▶ [Records supplied]
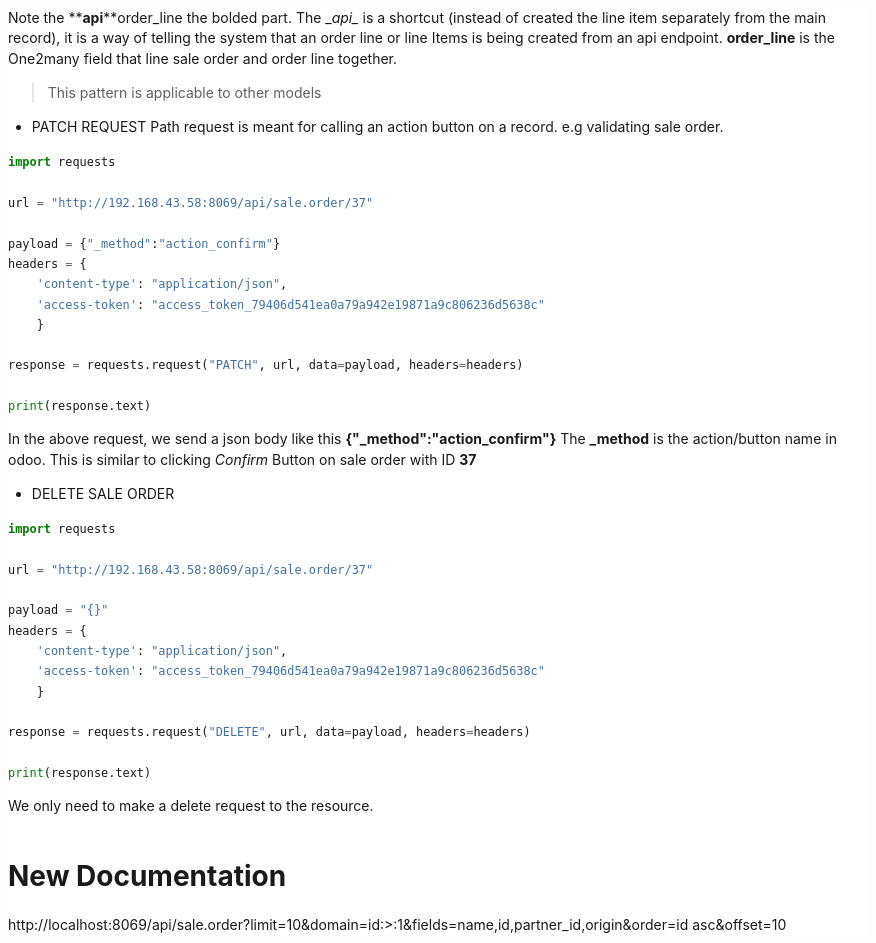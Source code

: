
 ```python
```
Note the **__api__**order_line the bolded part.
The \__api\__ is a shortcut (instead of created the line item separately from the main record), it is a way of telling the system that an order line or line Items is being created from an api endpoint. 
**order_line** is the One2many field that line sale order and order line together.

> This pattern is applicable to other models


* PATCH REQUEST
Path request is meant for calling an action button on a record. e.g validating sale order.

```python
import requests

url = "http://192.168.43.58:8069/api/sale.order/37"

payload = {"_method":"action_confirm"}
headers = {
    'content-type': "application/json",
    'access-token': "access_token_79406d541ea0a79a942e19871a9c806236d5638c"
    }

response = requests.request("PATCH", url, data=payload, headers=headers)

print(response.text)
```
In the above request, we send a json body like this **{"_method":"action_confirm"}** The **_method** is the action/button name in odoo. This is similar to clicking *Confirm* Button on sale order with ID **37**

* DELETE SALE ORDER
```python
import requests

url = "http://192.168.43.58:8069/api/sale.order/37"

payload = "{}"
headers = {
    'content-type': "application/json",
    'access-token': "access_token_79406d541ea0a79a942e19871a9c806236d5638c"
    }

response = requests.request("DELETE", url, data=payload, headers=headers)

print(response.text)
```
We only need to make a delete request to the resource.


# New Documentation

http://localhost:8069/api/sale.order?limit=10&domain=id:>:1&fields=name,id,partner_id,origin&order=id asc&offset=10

▶ [The problem]
Among the lines of the data, find every one that holds "PATCH" and copy it.

▶ [Reply to the task]
* PATCH REQUEST
response = requests.request("PATCH", url, data=payload, headers=headers)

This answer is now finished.